I was done with mile 6 and walking toward the car to fill my water bottle when I saw it. Oil. Everywhere.
As it turns out, when you add a quart of oil to your car, you’re supposed to put the cap back on. As if that was in the instructions. As a result, my car had been spewing oil merrily everywhere for a couple of days. I never approach the car from the front, so I hadn’t notice till now. What to do?
I guess I could have kept running, but that would have meant missing the auto store and being without a car tomorrow. Mostly, it would mean running another two hours with a major black cloud hanging over my head. Still, I had to do it.
Then I realized: Why? Why the hell am I doing this?
Deep down, I just don’t care anymore. I like the idea of running for long distances. My head loves it. But my body just won’t do it anymore. Why the hell am I out here slogging along at a 13:45 pace so that I can be the slowest person at any given race? What’s the point? I’m dead and I don’t know it (he’s dead, he’s dead).
I just don’t want it anymore. I don’t enjoy being out for four hours a day for months on end to run a race with laughable results. That’s the problem. I’m just pretending.

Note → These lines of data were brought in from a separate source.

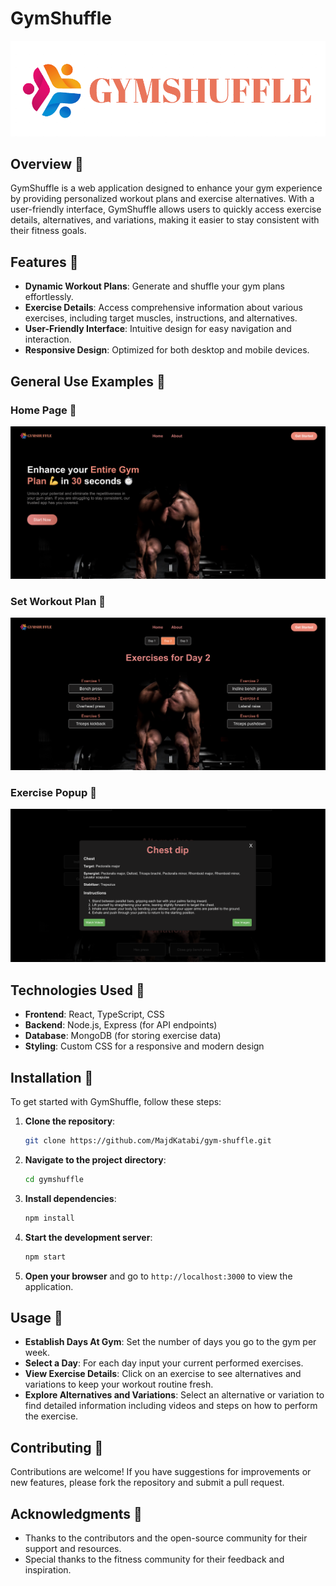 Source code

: # GymShuffle

![GymShuffle Logo](https://github.com/MajdKatabi/gym-shuffle/blob/main/src/assets/GymShuffleLogo.png)

## Overview 📌

GymShuffle is a web application designed to enhance your gym experience by providing personalized workout plans and exercise alternatives. With a user-friendly interface, GymShuffle allows users to quickly access exercise details, alternatives, and variations, making it easier to stay consistent with their fitness goals.

## Features 📌

- **Dynamic Workout Plans**: Generate and shuffle your gym plans effortlessly.
- **Exercise Details**: Access comprehensive information about various exercises, including target muscles, instructions, and alternatives.
- **User-Friendly Interface**: Intuitive design for easy navigation and interaction.
- **Responsive Design**: Optimized for both desktop and mobile devices.

## General Use Examples 📌

### Home Page 📌

![Home Page](https://github.com/MajdKatabi/gym-shuffle/blob/main/src/assets/HomePage.png)

### Set Workout Plan 📌

![Workout Plan](https://github.com/MajdKatabi/gym-shuffle/blob/main/src/assets/WorkoutPlan.png)

### Exercise Popup 📌

![Exercise Popup](https://github.com/MajdKatabi/gym-shuffle/blob/main/src/assets/PopupExample.png)

## Technologies Used 📌

- **Frontend**: React, TypeScript, CSS
- **Backend**: Node.js, Express (for API endpoints)
- **Database**: MongoDB (for storing exercise data)
- **Styling**: Custom CSS for a responsive and modern design

## Installation 📌

To get started with GymShuffle, follow these steps:

1. **Clone the repository**:
   ```bash
   git clone https://github.com/MajdKatabi/gym-shuffle.git
   ```

2. **Navigate to the project directory**:
   ```bash
   cd gymshuffle
   ```

3. **Install dependencies**:
   ```bash
   npm install
   ```

4. **Start the development server**:
   ```bash
   npm start
   ```

5. **Open your browser** and go to `http://localhost:3000` to view the application.

## Usage 📌

- **Establish Days At Gym**: Set the number of days you go to the gym per week.
- **Select a Day**: For each day input your current performed exercises.
- **View Exercise Details**: Click on an exercise to see alternatives and variations to keep your workout routine fresh.
- **Explore Alternatives and Variations**: Select an alternative or variation to find detailed information including videos and steps on how to perform the exercise.

## Contributing 📌

Contributions are welcome! If you have suggestions for improvements or new features, please fork the repository and submit a pull request.

## Acknowledgments 📌

- Thanks to the contributors and the open-source community for their support and resources.
- Special thanks to the fitness community for their feedback and inspiration.
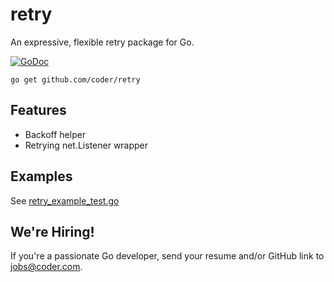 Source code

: # retry

An expressive, flexible retry package for Go.

[![GoDoc](https://godoc.org/github.com/golang/gddo?status.svg)](https://godoc.org/go.coder.com/retry)

```
go get github.com/coder/retry
```

## Features

- Backoff helper
- Retrying net.Listener wrapper

## Examples

See [retry_example_test.go](retry_example_test.go)

## We're Hiring!

If you're a passionate Go developer, send your resume and/or GitHub link to [jobs@coder.com](mailto:jobs@coder.com).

I threw my stuff in the car and went home. Mo, sensing my despair, called around and found an oil cap for an ’88 Honda at a parts store. Which turned out not to fit. But we returned and the guy found an oil cap for a 2002 model that fit. So my car is now somewhere between a 1988 and a 2002 model. I figure I can just upgrade one part at a time.
Six miles, 13:40 pace. One oil cap. (funny the 1988 cap is $5. The 2002 cap, which looks exactly the same, is $9.50)
We came home and had a glass of wine. The world goes on. And the world of ultras will go on without me. I don’t care. I really, really just don’t care.